50 years of denial: How the American news media enabled the racism of Donald Trump and the Republican Party

The racist Southern Strategy has guided Republican electoral politics for decades — Trump's rise has exposed it

By Chauncey DeVega

Senior Writer

Published July 27, 2016 5:00PM (EDT)

Donald Trump   (Reuters/Carlo Allegri)
Donald Trump (Reuters/Carlo Allegri)

It took four days of unrepentant hate, bigotry, and fear mongering that culminated with Donald Trump’s noxious coronation speech in Cleveland for some in the American news media to finally concede that the Republican Party in 2016 is the United States’ largest white identity organization. They are surprised by what is obvious; the American news media is 50 years late in acknowledging what has been clear for decades.

Why is this?

The American news media is very risk averse. To acknowledge that one of the United States’ two institutional political parties is racist would be too radical an act. Such a claim has also been largely avoided because conservatives have been able to use the myth of the “liberal media” to silence and bully their critics in the Fourth Estate.

As a backlash to the civil rights movement and the black freedom struggle, the American right-wing conjured up a fiction called “reverse racism.” This made any public discussions of white racism somehow “racist” and “unfair.” When white people are transformed into “victims” truth-telling about white supremacy and the color line becomes very difficult if not impossible.

The limits of the approved public discourse emphasize unending progress on questions of “race relations.” To upend and challenge that narrative is impolitic.
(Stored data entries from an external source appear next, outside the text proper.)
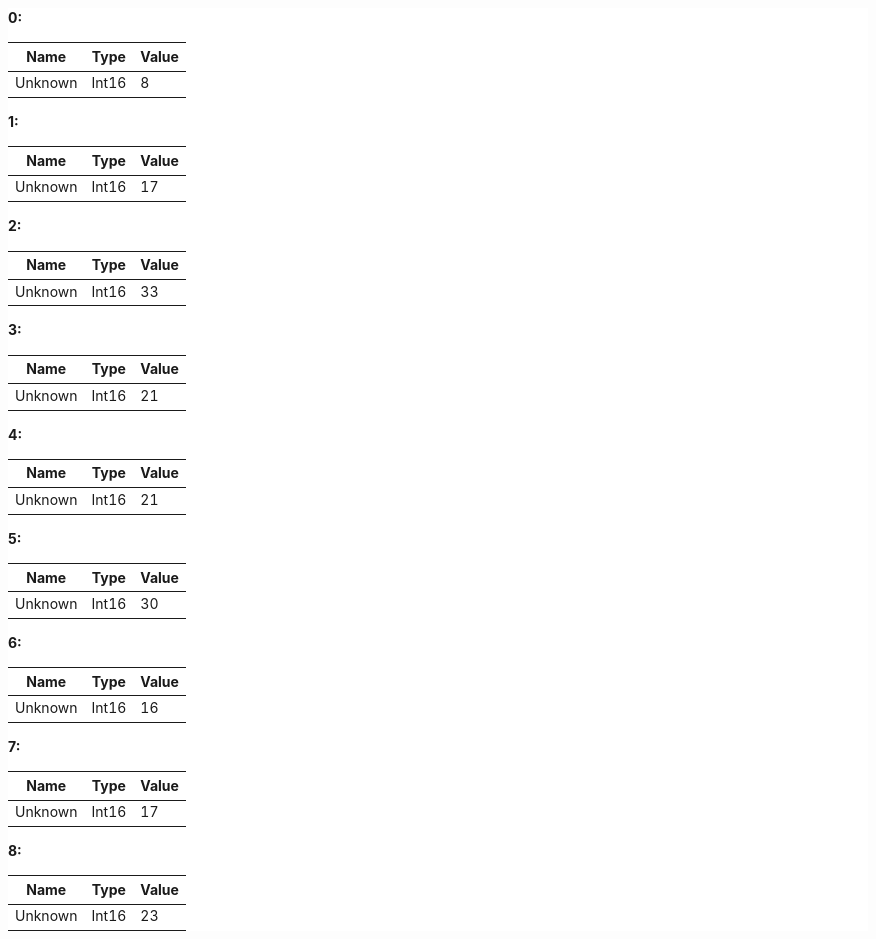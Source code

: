 
**0:**

Name	| Type	| Value
---	|---	|---	|
Unknown	|Int16	|8


**1:**

Name	| Type	| Value
---	|---	|---	|
Unknown	|Int16	|17


**2:**

Name	| Type	| Value
---	|---	|---	|
Unknown	|Int16	|33


**3:**

Name	| Type	| Value
---	|---	|---	|
Unknown	|Int16	|21


**4:**

Name	| Type	| Value
---	|---	|---	|
Unknown	|Int16	|21


**5:**

Name	| Type	| Value
---	|---	|---	|
Unknown	|Int16	|30


**6:**

Name	| Type	| Value
---	|---	|---	|
Unknown	|Int16	|16


**7:**

Name	| Type	| Value
---	|---	|---	|
Unknown	|Int16	|17


**8:**

Name	| Type	| Value
---	|---	|---	|
Unknown	|Int16	|23
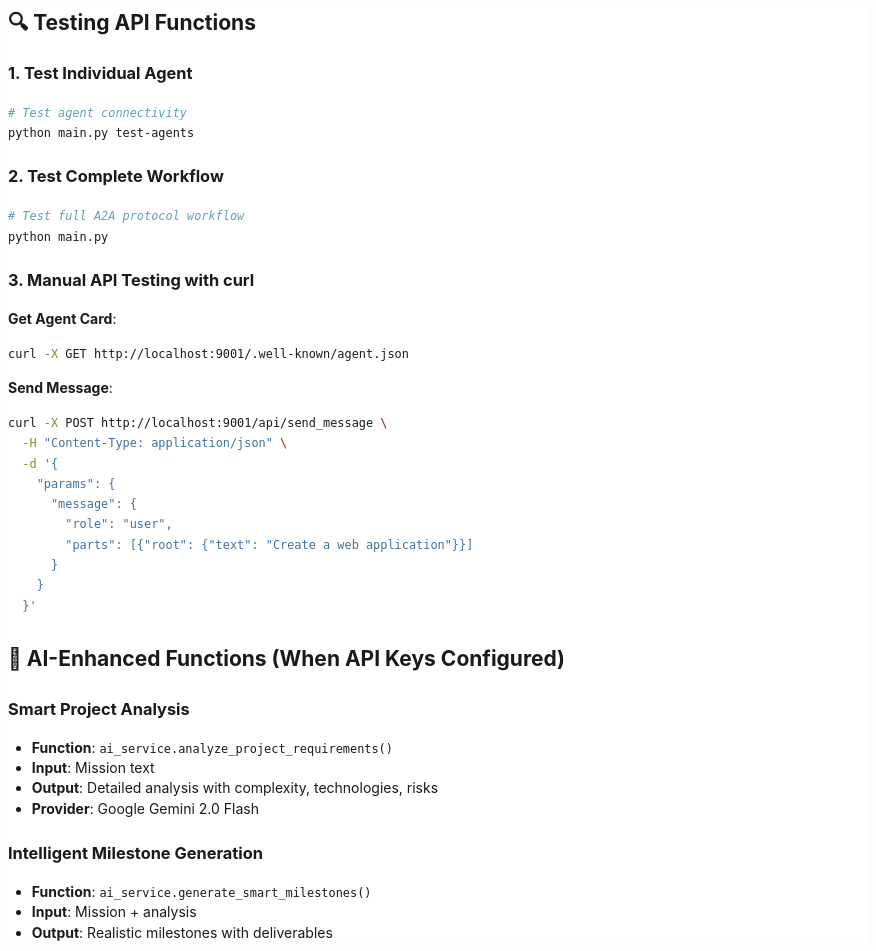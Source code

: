## 🔍 Testing API Functions

### 1. Test Individual Agent

```bash
# Test agent connectivity
python main.py test-agents
```

### 2. Test Complete Workflow

```bash
# Test full A2A protocol workflow
python main.py
```

### 3. Manual API Testing with curl

**Get Agent Card**:

```bash
curl -X GET http://localhost:9001/.well-known/agent.json
```

**Send Message**:

```bash
curl -X POST http://localhost:9001/api/send_message \
  -H "Content-Type: application/json" \
  -d '{
    "params": {
      "message": {
        "role": "user",
        "parts": [{"root": {"text": "Create a web application"}}]
      }
    }
  }'
```

## 🧠 AI-Enhanced Functions (When API Keys Configured)

### Smart Project Analysis

- **Function**: `ai_service.analyze_project_requirements()`
- **Input**: Mission text
- **Output**: Detailed analysis with complexity, technologies, risks
- **Provider**: Google Gemini 2.0 Flash

### Intelligent Milestone Generation

- **Function**: `ai_service.generate_smart_milestones()`
- **Input**: Mission + analysis
- **Output**: Realistic milestones with deliverables
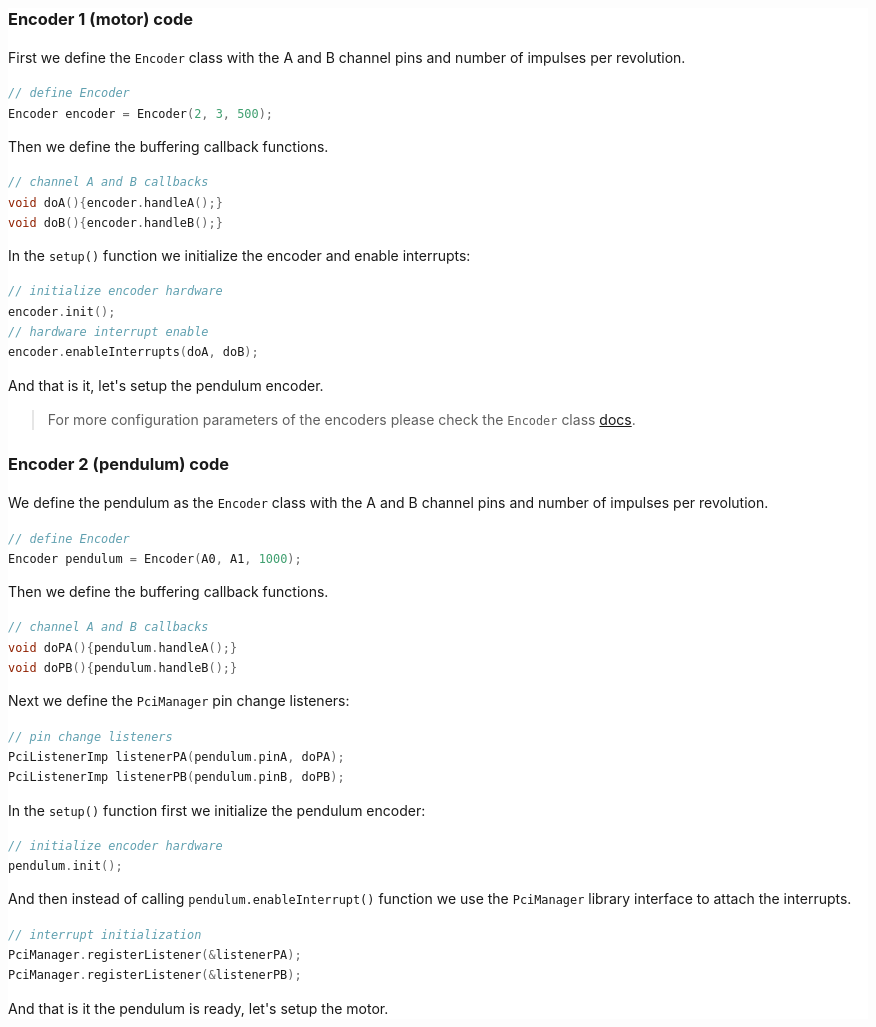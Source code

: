 ### Encoder 1 (motor) code 

First we define the `Encoder` class with the A and B channel pins and number of impulses per revolution.
```cpp
// define Encoder
Encoder encoder = Encoder(2, 3, 500);
```
Then we define the buffering callback functions.
```cpp
// channel A and B callbacks
void doA(){encoder.handleA();}
void doB(){encoder.handleB();}
```
In the `setup()` function we initialize the encoder and enable interrupts:
```cpp
// initialize encoder hardware
encoder.init();
// hardware interrupt enable
encoder.enableInterrupts(doA, doB);
```
And that is it, let's setup the pendulum encoder.

<blockquote class="info">For more configuration parameters of the encoders please check the <code class="highlighter-rouge">Encoder</code> class <a href="encoder">docs</a>.</blockquote>


### Encoder 2 (pendulum) code
We define the pendulum as the `Encoder` class with the A and B channel pins and number of impulses per revolution.
```cpp
// define Encoder
Encoder pendulum = Encoder(A0, A1, 1000);
```
Then we define the buffering callback functions.
```cpp
// channel A and B callbacks
void doPA(){pendulum.handleA();}
void doPB(){pendulum.handleB();}
```
Next we define the `PciManager` pin change listeners:
```cpp
// pin change listeners
PciListenerImp listenerPA(pendulum.pinA, doPA);
PciListenerImp listenerPB(pendulum.pinB, doPB);
``` 
In the `setup()` function first we initialize the pendulum encoder:
```cpp
// initialize encoder hardware
pendulum.init();
```
And then instead of calling `pendulum.enableInterrupt()` function we use the `PciManager` library interface to attach the interrupts.
```cpp
// interrupt initialization
PciManager.registerListener(&listenerPA);
PciManager.registerListener(&listenerPB);
```
And that is it the pendulum is ready, let's setup the motor.
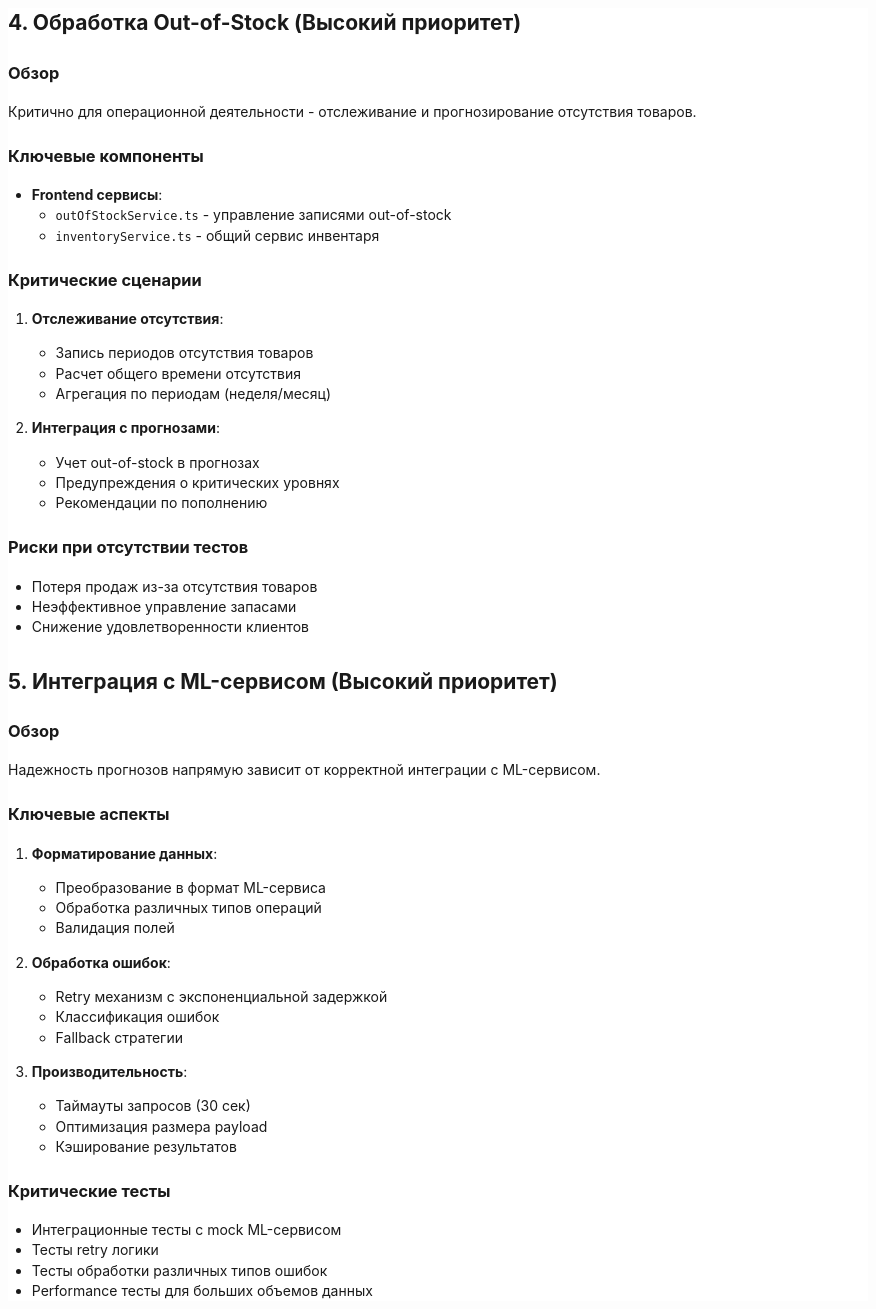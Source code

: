 ## 4. Обработка Out-of-Stock (Высокий приоритет)

### Обзор
Критично для операционной деятельности - отслеживание и прогнозирование отсутствия товаров.

### Ключевые компоненты
- **Frontend сервисы**:
  - `outOfStockService.ts` - управление записями out-of-stock
  - `inventoryService.ts` - общий сервис инвентаря

### Критические сценарии
1. **Отслеживание отсутствия**:
   - Запись периодов отсутствия товаров
   - Расчет общего времени отсутствия
   - Агрегация по периодам (неделя/месяц)

2. **Интеграция с прогнозами**:
   - Учет out-of-stock в прогнозах
   - Предупреждения о критических уровнях
   - Рекомендации по пополнению

### Риски при отсутствии тестов
- Потеря продаж из-за отсутствия товаров
- Неэффективное управление запасами
- Снижение удовлетворенности клиентов

## 5. Интеграция с ML-сервисом (Высокий приоритет)

### Обзор
Надежность прогнозов напрямую зависит от корректной интеграции с ML-сервисом.

### Ключевые аспекты
1. **Форматирование данных**:
   - Преобразование в формат ML-сервиса
   - Обработка различных типов операций
   - Валидация полей

2. **Обработка ошибок**:
   - Retry механизм с экспоненциальной задержкой
   - Классификация ошибок
   - Fallback стратегии

3. **Производительность**:
   - Таймауты запросов (30 сек)
   - Оптимизация размера payload
   - Кэширование результатов

### Критические тесты
- Интеграционные тесты с mock ML-сервисом
- Тесты retry логики
- Тесты обработки различных типов ошибок
- Performance тесты для больших объемов данных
In this framework, the concepts of white racist “dog whistles” and “coded appeals” may be accepted as true possibilities. However, to connect them to larger questions of systemic and institutional white supremacy, as well as the persistence of “old fashioned” racism in White America, is largely verboten.

As political scientist Robert Smith has exhaustively documented, in the United States, conservatism and racism (largely enabled by language such as “small government”) are intimates in the post-civil rights era.

Republican policies such as voter suppression, efforts to punish the black and brown poor through onerous and ineffective drug testing, the gutting of civil rights laws, assaults on the social safety net, and extreme hostility to human rights groups such as "Black Lives Matter," are further evidence of how the GOP advances white group interests over those of people of color.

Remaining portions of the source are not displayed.